By Malvika Gurung
On Monday, the mortgage lender HDFC’s board approved the merging of its wholly-owned subsidiaries HDFC Investments Ltd and HDFC Holdings Ltd with HDFC Bank, and its shareholders and creditors.
The merger between the two Nifty 50 heavyweights has set the stage for one of the biggest financial deals in the country and is likely to create the third-largest entity in terms of market capitalization in the domestic market.
As per HDFC Bank, the merger will provide a large-scale widened customer base to the lender, enabling it to build its housing loan portfolio. It will create meaningful value for many stakeholders, given the increased scale, product offering, balance sheet resiliency, and operating efficiencies, among others, that come with the transaction.
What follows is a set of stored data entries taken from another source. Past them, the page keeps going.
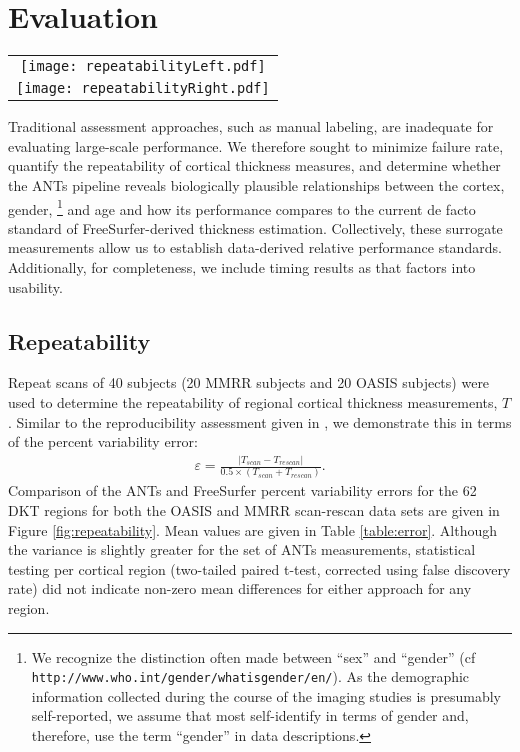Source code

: 

\section{Evaluation}

\begin{figure*}[htb]
  \centering
  \begin{tabular}{c}
  \texttt{[image: repeatabilityLeft.pdf]} \\
  \texttt{[image: repeatabilityRight.pdf]}
  \end{tabular}
  \caption{Percent error variability for both ANTs and FreeSurfer pipelines 
           over the left and right hemispheres of both the MMRR and OASIS
           data subsets within the 62 regions defined by the
           Desikan-Killiany-Tourville atlas.  Both methods demonstrate good repeatability
           qualities.
           }
  \label{fig:repeatability}
\end{figure*}


Traditional assessment approaches, such as manual
labeling, are inadequate for evaluating large-scale performance.  
We therefore sought to minimize failure rate, quantify the repeatability of cortical
thickness measures, and
determine whether the ANTs pipeline reveals biologically plausible relationships
between the cortex, gender,%
\footnote{
We recognize the distinction often made between ``sex'' and ``gender'' 
(cf {\tt http://www.who.int/gender/whatisgender/en/}).
As the demographic information collected during the course of the imaging studies 
is presumably self-reported, we assume that most self-identify in terms of 
gender and, therefore, use the term ``gender'' in data
descriptions.
}
and age and how its performance compares
to the current de facto standard of FreeSurfer-derived thickness estimation.
Collectively, these surrogate
measurements allow us to establish data-derived relative performance standards.
Additionally, for completeness, we include timing results as that factors into
usability.

\subsection{Repeatability}%


Repeat scans of 40 subjects (20 MMRR subjects and 20 OASIS subjects) were 
used to determine the repeatability of regional cortical thickness 
measurements, $T$.  Similar to the reproducibility 
assessment given in \cite{jovicich2013}, we
demonstrate this in terms of the percent variability error:
\begin{align}
\varepsilon = \frac{|T_{scan} - T_{rescan}|}{0.5 \times (T_{scan} + T_{rescan})}.
\end{align}
Comparison of the ANTs and FreeSurfer percent variability errors for the 62 DKT 
regions for both the OASIS and MMRR scan-rescan data sets
are given in Figure \ref{fig:repeatability}.  Mean values are given in Table \ref{table:error}.
Although the variance is slightly greater 
for the set of ANTs measurements, statistical testing per cortical region 
(two-tailed paired t-test, corrected using false discovery rate) did not indicate 
non-zero mean differences for either approach for any region.


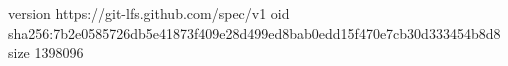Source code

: version https://git-lfs.github.com/spec/v1
oid sha256:7b2e0585726db5e41873f409e28d499ed8bab0edd15f470e7cb30d333454b8d8
size 1398096
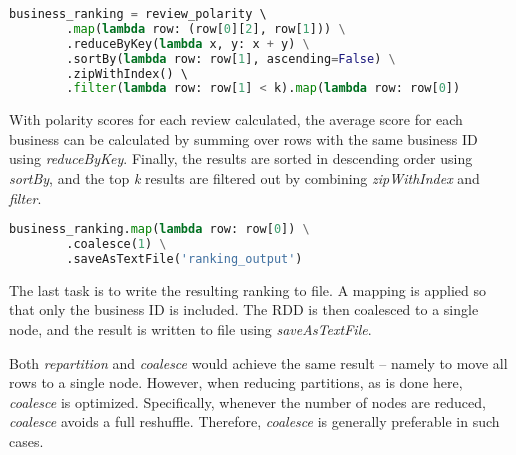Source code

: \documentclass[a4paper]{article}
\begin{document}
\begin{lstlisting}[language=python]
    business_ranking = review_polarity \ 
        .map(lambda row: (row[0][2], row[1])) \
        .reduceByKey(lambda x, y: x + y) \
        .sortBy(lambda row: row[1], ascending=False) \
        .zipWithIndex() \ 
        .filter(lambda row: row[1] < k).map(lambda row: row[0])
\end{lstlisting}

With polarity scores for each review calculated, the average score for each business can be calculated by summing over rows with the same business ID using \emph{reduceByKey}. Finally, the results are sorted in descending order using \emph{sortBy}, and the top \emph{k} results are filtered out by combining \emph{zipWithIndex} and \emph{filter}.

\begin{lstlisting}[language=python]
    business_ranking.map(lambda row: row[0]) \
        .coalesce(1) \
        .saveAsTextFile('ranking_output')
\end{lstlisting}

The last task is to write the resulting ranking to file. A mapping is applied so that only the business ID is included. The RDD is then coalesced to a single node, and the result is written to file using \emph{saveAsTextFile}.

Both \emph{repartition} and \emph{coalesce} would achieve the same result -- namely to move all rows to a single node. However, when reducing partitions, as is done here, \emph{coalesce} is optimized. Specifically, whenever the number of nodes are reduced, \emph{coalesce} avoids a full reshuffle. Therefore, \emph{coalesce} is generally preferable in such cases.
\end{document}
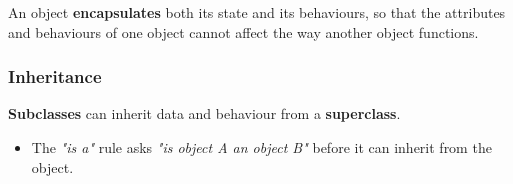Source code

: An object \textbf{encapsulates} both its state and its behaviours, so that the attributes and behaviours of one object cannot affect the way another object functions.

\subsubsection*{Inheritance}

\textbf{Subclasses} can inherit data and behaviour from a \textbf{superclass}.

\begin{itemize}
    \item The \emph{"is a"} rule asks \emph{"is object A an object B"} before it can inherit from the object.
\end{itemize}
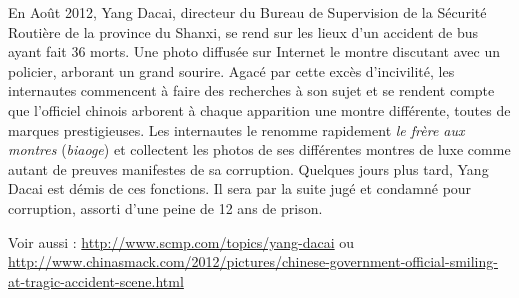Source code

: En Août 2012, Yang Dacai, directeur du Bureau de Supervision de la Sécurité Routière de la province du Shanxi, se rend sur les lieux d'un accident de bus ayant fait 36 morts. Une photo diffusée sur Internet le montre discutant avec un policier, arborant un grand sourire. Agacé par cette excès d'incivilité, les internautes commencent à faire des recherches à son sujet et se rendent compte que l'officiel chinois arborent à chaque apparition une montre différente, toutes de marques prestigieuses. Les internautes le renomme rapidement \textit{le frère aux montres} (\textit{biaoge}) et collectent les photos de ses différentes montres de luxe comme autant de preuves manifestes de sa corruption. Quelques jours plus tard, Yang Dacai est démis de ces fonctions. Il sera par la suite jugé et condamné pour corruption, assorti d'une peine de 12 ans de prison. 

Voir aussi : \url{http://www.scmp.com/topics/yang-dacai} ou \url{http://www.chinasmack.com/2012/pictures/chinese-government-official-smiling-at-tragic-accident-scene.html}

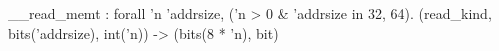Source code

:__read_memt : forall 'n 'addrsize, ('n > 0 & 'addrsize in {32, 64}).
  (read_kind, bits('addrsize), int('n)) -> (bits(8 * 'n), bit)
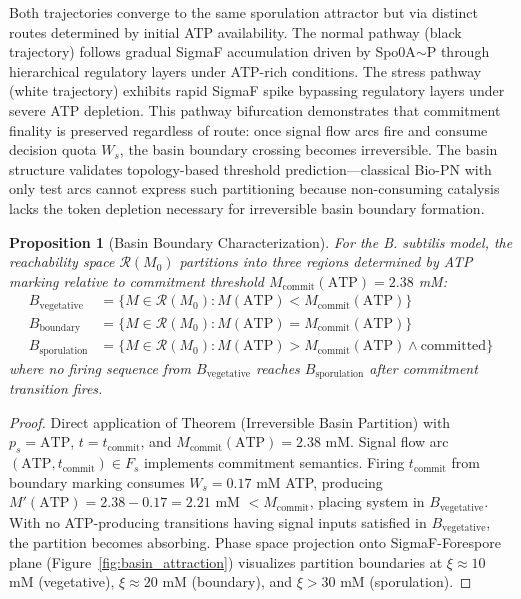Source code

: \documentclass[10pt,letterpaper]{article}
\newtheorem{proposition}{Proposition}
\begin{document}
\vspace{3pt}
\noindent Both trajectories converge to the same sporulation attractor but via distinct routes determined by initial ATP availability. The normal pathway (black trajectory) follows gradual SigmaF accumulation driven by Spo0A$\sim$P through hierarchical regulatory layers under ATP-rich conditions. The stress pathway (white trajectory) exhibits rapid SigmaF spike bypassing regulatory layers under severe ATP depletion. This pathway bifurcation demonstrates that commitment finality is preserved regardless of route: once signal flow arcs fire and consume decision quota $W_s$, the basin boundary crossing becomes irreversible. The basin structure validates topology-based threshold prediction---classical Bio-PN with only test arcs cannot express such partitioning because non-consuming catalysis lacks the token depletion necessary for irreversible basin boundary formation.

\begin{proposition}[Basin Boundary Characterization]
For the B. subtilis model, the reachability space $\mathcal{R}(M_0)$ partitions into three regions determined by ATP marking relative to commitment threshold
$M_{\text{commit}}(\text{ATP}) = 2.38$ mM:
\begin{align*}
B_{\text{vegetative}} &= \{M \in \mathcal{R}(M_0) : M(\text{ATP}) < M_{\text{commit}}(\text{ATP})\} \\
B_{\text{boundary}} &= \{M \in \mathcal{R}(M_0) : M(\text{ATP}) = M_{\text{commit}}(\text{ATP})\} \\
B_{\text{sporulation}} &= \{M \in \mathcal{R}(M_0) : M(\text{ATP}) > M_{\text{commit}}(\text{ATP}) \wedge \text{committed}\}
\end{align*}
where no firing sequence from $B_{\text{vegetative}}$ reaches $B_{\text{sporulation}}$ after commitment transition fires.
\end{proposition}

\begin{proof}
Direct application of Theorem (Irreversible Basin Partition) with $p_s = \text{ATP}$, $t = t_{\text{commit}}$, and
$M_{\text{commit}}(\text{ATP}) = 2.38$ mM.
Signal flow arc $(\text{ATP}, t_{\text{commit}}) \in F_s$ implements commitment semantics. Firing $t_{\text{commit}}$ from boundary marking consumes $W_s = 0.17$ mM ATP, producing
$M'(\text{ATP}) = 2.38 - 0.17 = 2.21$ mM $< M_{\text{commit}}$,
placing system in $B_{\text{vegetative}}$. With no ATP-producing transitions having signal inputs satisfied in $B_{\text{vegetative}}$, the partition becomes absorbing. Phase space projection onto SigmaF-Forespore plane (Figure~\ref{fig:basin_attraction}) visualizes partition boundaries at $\xi \approx 10$ mM (vegetative), $\xi \approx 20$ mM (boundary), and $\xi > 30$ mM (sporulation).
\end{proof}
\end{document}
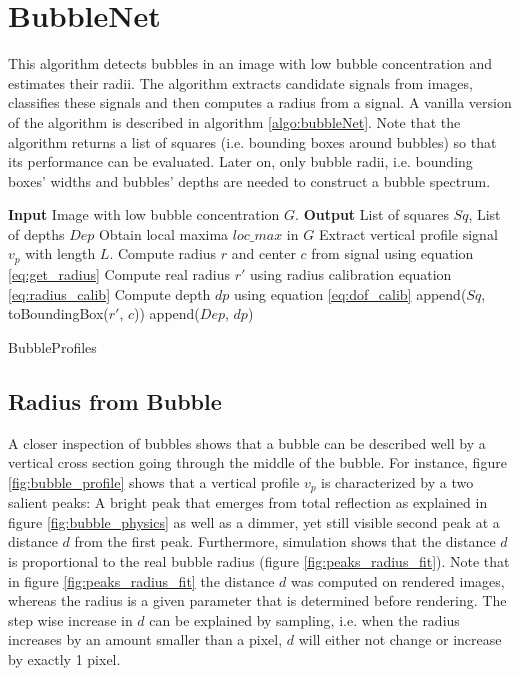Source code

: 		
		
		
	\section{BubbleNet}\label{BubbleNet}
	
	This algorithm detects bubbles in an image with low bubble concentration and estimates their radii. The algorithm extracts candidate signals from images, classifies these signals and then computes a radius from a signal. A vanilla version of the algorithm is described in algorithm \ref{algo:bubbleNet}. Note that the algorithm returns a list of squares (i.e. bounding boxes around bubbles) so that its performance can be evaluated. Later on, only bubble radii, i.e. bounding boxes' widths and bubbles' depths are needed to construct a bubble spectrum. 
	
			\begin{algorithm}
			\begin{algorithmic}[1]
				\State \textbf{Input} Image with low bubble concentration $G$. 
				\State \textbf{Output} List of squares $Sq$, List of depths $Dep$
				\State Obtain local maxima $loc\_max$ in $G$
					\State Extract vertical profile signal $v_p$ with length $L$.
						\State Compute radius $r$ and center $c$ from signal using equation \ref{eq:get_radius}
						\State Compute real radius $r'$ using radius calibration equation \ref{eq:radius_calib}
						\State Compute depth $dp$ using equation \ref{eq:dof_calib}
						\State append($Sq$, toBoundingBox($r'$, $c$))
						\State append($Dep$, $dp$)
					\EndIf
				\EndFor
			\end{algorithmic}
			
			\caption{BubbleProfiles}
			\label{algo:bubbleNet}
		\end{algorithm}
	
	\subsection{Radius from Bubble}
	
	A closer inspection of bubbles shows that a bubble can be described well by a vertical cross section going through the middle of the bubble. For instance, figure \ref{fig:bubble_profile} shows that a vertical profile $v_p$ is characterized by a two salient peaks: A bright peak that emerges from total reflection as explained in figure \ref{fig:bubble_physics} as well as a dimmer, yet still visible second peak at a distance $d$ from the first peak. Furthermore, simulation shows that the distance $d$ is proportional to the real bubble radius (figure \ref{fig:peaks_radius_fit}). Note that in figure \ref{fig:peaks_radius_fit} the distance $d$ was computed on rendered images, whereas the radius is a given parameter that is determined before rendering. The step wise increase in $d$ can be explained by sampling, i.e. when the radius increases by an amount smaller than a pixel, $d$ will either not change or increase by exactly 1 pixel.
	
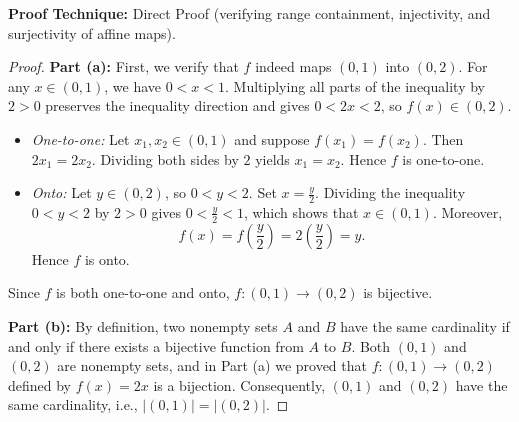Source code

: \documentclass[11pt, letterpaper]{article}
\theoremstyle{definition}
\theoremstyle{remark}
\begin{document}
\textbf{Proof Technique:} Direct Proof (verifying range containment, injectivity, and surjectivity of affine maps).

\begin{proof}
\textbf{Part (a):}
First, we verify that $f$ indeed maps $(0, 1)$ into $(0, 2)$. For any $x \in (0, 1)$, we have $0 < x < 1$. Multiplying all parts of the inequality by $2 > 0$ preserves the inequality direction and gives $0 < 2x < 2$, so $f(x) \in (0, 2)$.
\begin{itemize}
    \item \emph{One-to-one:} Let $x_1, x_2 \in (0, 1)$ and suppose $f(x_1) = f(x_2)$. Then $2x_1 = 2x_2$. Dividing both sides by $2$ yields $x_1 = x_2$. Hence $f$ is one-to-one.
    \item \emph{Onto:} Let $y \in (0, 2)$, so $0 < y < 2$. Set $x = \frac{y}{2}$. Dividing the inequality $0 < y < 2$ by $2 > 0$ gives $0 < \frac{y}{2} < 1$, which shows that $x \in (0, 1)$. Moreover,
    \[
    f(x) = f\!\left(\frac{y}{2}\right) = 2\left(\frac{y}{2}\right) = y.
    \]
    Hence $f$ is onto.
\end{itemize}
Since $f$ is both one-to-one and onto, $f : (0, 1) \to (0, 2)$ is bijective.

\textbf{Part (b):}
By definition, two nonempty sets $A$ and $B$ have the same cardinality if and only if there exists a bijective function from $A$ to $B$. Both $(0, 1)$ and $(0, 2)$ are nonempty sets, and in Part (a) we proved that $f : (0, 1) \to (0, 2)$ defined by $f(x) = 2x$ is a bijection. Consequently, $(0, 1)$ and $(0, 2)$ have the same cardinality, i.e., $|(0, 1)| = |(0, 2)|$.


\end{proof}
\end{document}
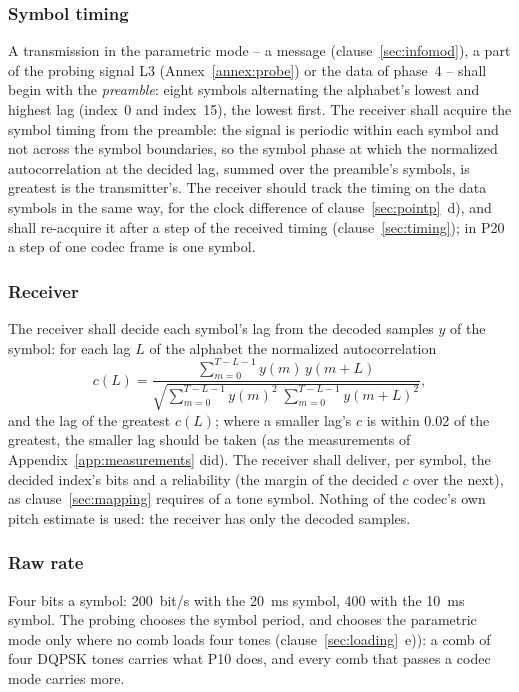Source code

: \subsubsection{Symbol timing}
A transmission in the parametric mode -- a message
(clause~\ref{sec:infomod}), a part of the probing signal L3
(Annex~\ref{annex:probe}) or the data of phase~4 -- shall begin with the
\emph{preamble}: eight symbols alternating the alphabet's lowest and
highest lag (index~0 and index~15), the lowest first.  The receiver
shall acquire the symbol timing from the preamble: the signal is
periodic within each symbol and not across the symbol boundaries, so the
symbol phase at which the normalized autocorrelation at the decided lag,
summed over the preamble's symbols, is greatest is the transmitter's.
The receiver should track the timing on the data symbols in the same
way, for the clock difference of clause~\ref{sec:pointp}~d), and shall
re-acquire it after a step of the received timing
(clause~\ref{sec:timing}); in P20 a step of one codec frame is one
symbol.

\subsubsection{Receiver}
The receiver shall decide each symbol's lag from the decoded samples
$y$ of the symbol: for each lag $L$ of the alphabet the normalized
autocorrelation
\[ c(L) = \frac{\sum_{m=0}^{T-L-1} y(m)\,y(m+L)}
   {\sqrt{\sum_{m=0}^{T-L-1} y(m)^2 \;\sum_{m=0}^{T-L-1} y(m+L)^2}}, \]
and the lag of the greatest $c(L)$; where a smaller lag's $c$ is within
0.02 of the greatest, the smaller lag should be taken (as the
measurements of Appendix~\ref{app:measurements} did).  The receiver
shall deliver, per symbol, the decided index's bits and a reliability
(the margin of the decided $c$ over the next), as clause~\ref{sec:mapping}
requires of a tone symbol.  Nothing of the codec's own pitch estimate is
used: the receiver has only the decoded samples.

\subsubsection{Raw rate}
Four bits a symbol: 200~bit/s with the 20~ms symbol, 400 with the 10~ms
symbol.  The probing chooses the symbol period, and chooses the
parametric mode only where no comb loads four tones
(clause~\ref{sec:loading}~e)): a comb of four DQPSK tones carries what
P10 does, and every comb that passes a codec mode carries more.

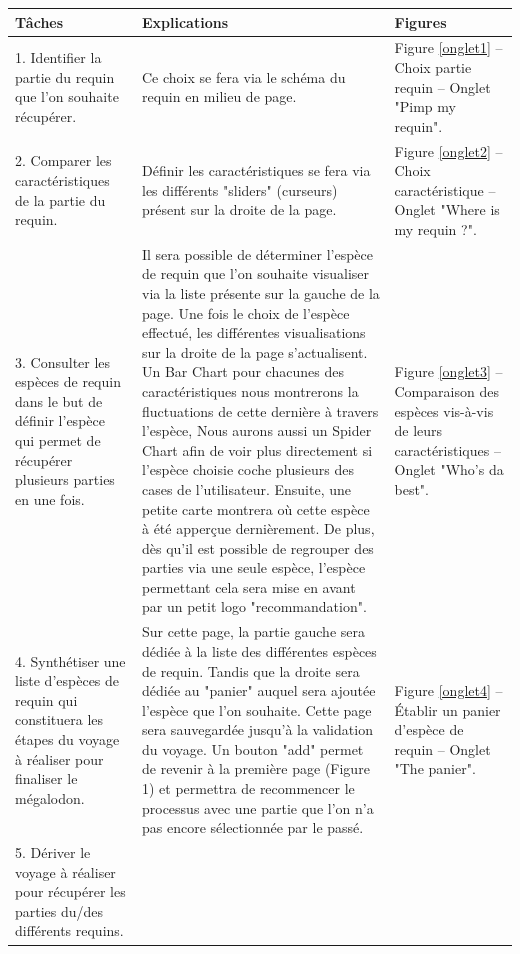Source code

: \documentclass{article}
\begin{document}
\begin{center}
	\begin{tabular}{|p{3.5cm}|p{7cm}|p{3.5cm}|}
		\hline
		Tâches
		&
		Explications
		&
		Figures
		\\\hline
		1. Identifier la partie du requin que l’on souhaite récupérer.
		&
		Ce choix se fera via le schéma du requin en milieu de page.
		&
        
		Figure \ref{onglet1} – Choix partie requin – Onglet "Pimp my requin".
		\\\hline
		2. Comparer les caractéristiques de la partie du requin.
		&
		Définir les caractéristiques se fera via les différents "sliders" (curseurs) présent sur la droite de la page.
		&
		Figure \ref{onglet2} – Choix caractéristique – Onglet "Where is my requin ?".
		\\\hline
		3. Consulter les espèces de requin dans le but de définir l’espèce qui permet de récupérer plusieurs parties en une fois.
		&
		Il sera possible de déterminer l’espèce de requin que l’on souhaite visualiser via la liste présente sur la gauche de la page. Une fois le choix de l’espèce effectué, les différentes visualisations sur la droite de la page s'actualisent. Un Bar Chart pour chacunes des caractéristiques nous montrerons la fluctuations de cette dernière à travers l'espèce, Nous aurons aussi un Spider Chart afin de voir plus directement si l'espèce choisie coche plusieurs des cases de l'utilisateur. Ensuite, une petite carte montrera où cette espèce à été apperçue dernièrement. De plus, dès qu'il est possible de regrouper des parties via une seule espèce, l'espèce permettant cela sera mise en avant par un petit logo "recommandation".
		&
		Figure \ref{onglet3} – Comparaison des espèces vis-à-vis de leurs caractéristiques – Onglet "Who's da best".
		\\\hline
		4. Synthétiser une liste d’espèces de requin qui constituera les étapes du voyage à réaliser pour finaliser le mégalodon.
		&
		Sur cette page, la partie gauche sera dédiée à la liste des différentes espèces de requin. Tandis que la droite sera dédiée au "panier" auquel sera ajoutée l’espèce que l’on souhaite. Cette page sera sauvegardée jusqu’à la validation du voyage. Un bouton "add" permet de revenir à la première page (Figure 1) et permettra de recommencer le processus avec une partie que l’on n'a pas encore sélectionnée par le passé.
		&
		Figure \ref{onglet4} – Établir un panier d’espèce de requin – Onglet "The panier".
		\\\hline
		5. Dériver le voyage à réaliser pour récupérer les parties du/des différents requins.

\end{tabular}
\end{center}
\end{document}
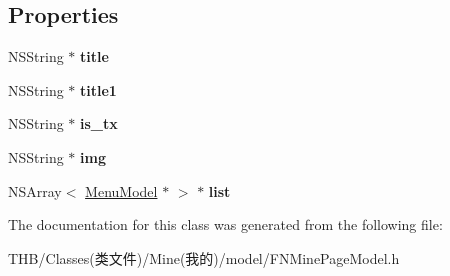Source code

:\subsection*{Properties}
\begin{DoxyCompactItemize}
\item 
\mbox{\label{interface_j_m___m_p_m__wallet_a031022faaa011f44d8f9c7f275c20d41}} 
N\+S\+String $\ast$ {\bfseries title}
\item 
\mbox{\label{interface_j_m___m_p_m__wallet_afd39d23365847fc59a2d3278bc631139}} 
N\+S\+String $\ast$ {\bfseries title1}
\item 
\mbox{\label{interface_j_m___m_p_m__wallet_ab7f771d21db74ce907467a5856447915}} 
N\+S\+String $\ast$ {\bfseries is\+\_\+tx}
\item 
\mbox{\label{interface_j_m___m_p_m__wallet_a94fc3864dea7ecf2d4d0c884a37084b1}} 
N\+S\+String $\ast$ {\bfseries img}
\item 
\mbox{\label{interface_j_m___m_p_m__wallet_a9ce62f90bab1ceb31504a7c16e808c1b}} 
N\+S\+Array$<$ \mbox{\hyperlink{interface_menu_model}{Menu\+Model}} $\ast$ $>$ $\ast$ {\bfseries list}
\end{DoxyCompactItemize}


The documentation for this class was generated from the following file\+:\begin{DoxyCompactItemize}
\item 
T\+H\+B/\+Classes(类文件)/\+Mine(我的)/model/F\+N\+Mine\+Page\+Model.\+h\end{DoxyCompactItemize}
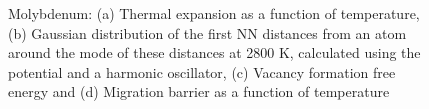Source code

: \documentclass{article}
\begin{document}
\begin{figure}[!htp]
\centering
{}
\hfill
{}
\hfill
\caption{Molybdenum: (a) Thermal expansion as a function of temperature, (b) Gaussian distribution of the first NN distances from an atom around the mode of these distances at 2800 K, calculated using the potential \cite{Zhou2004} and a harmonic oscillator, (c) Vacancy formation free energy and (d) Migration barrier as a function of temperature}
\label{fig:17}
\end{figure}
\end{document}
The total assets of HDFC Ltd at Rs 5.26 trillion and a market valuation of Rs 4.44 trillion will merge with the country’s largest lender HDFC Bank.
The mortgage lender has 445 offices set up across the country, with leadership in the home loans segment developed over the past 45 years, and a loan book of over 90 lakh dwelling units.
HDFC Bank, with a customer base of over 6.8 crores, will provide them with flexible mortgage offerings in a cost-effective and efficient manner.
As per the share exchange ratio, shareholders of HDFC will receive 42 shares of HDFC Bank for every 25 shares held, as on record date, and it has been determined based on a joint valuation report issued by the independent valuers, supported by a fairness opinion by a SEBI registered merchant banker, the lender said.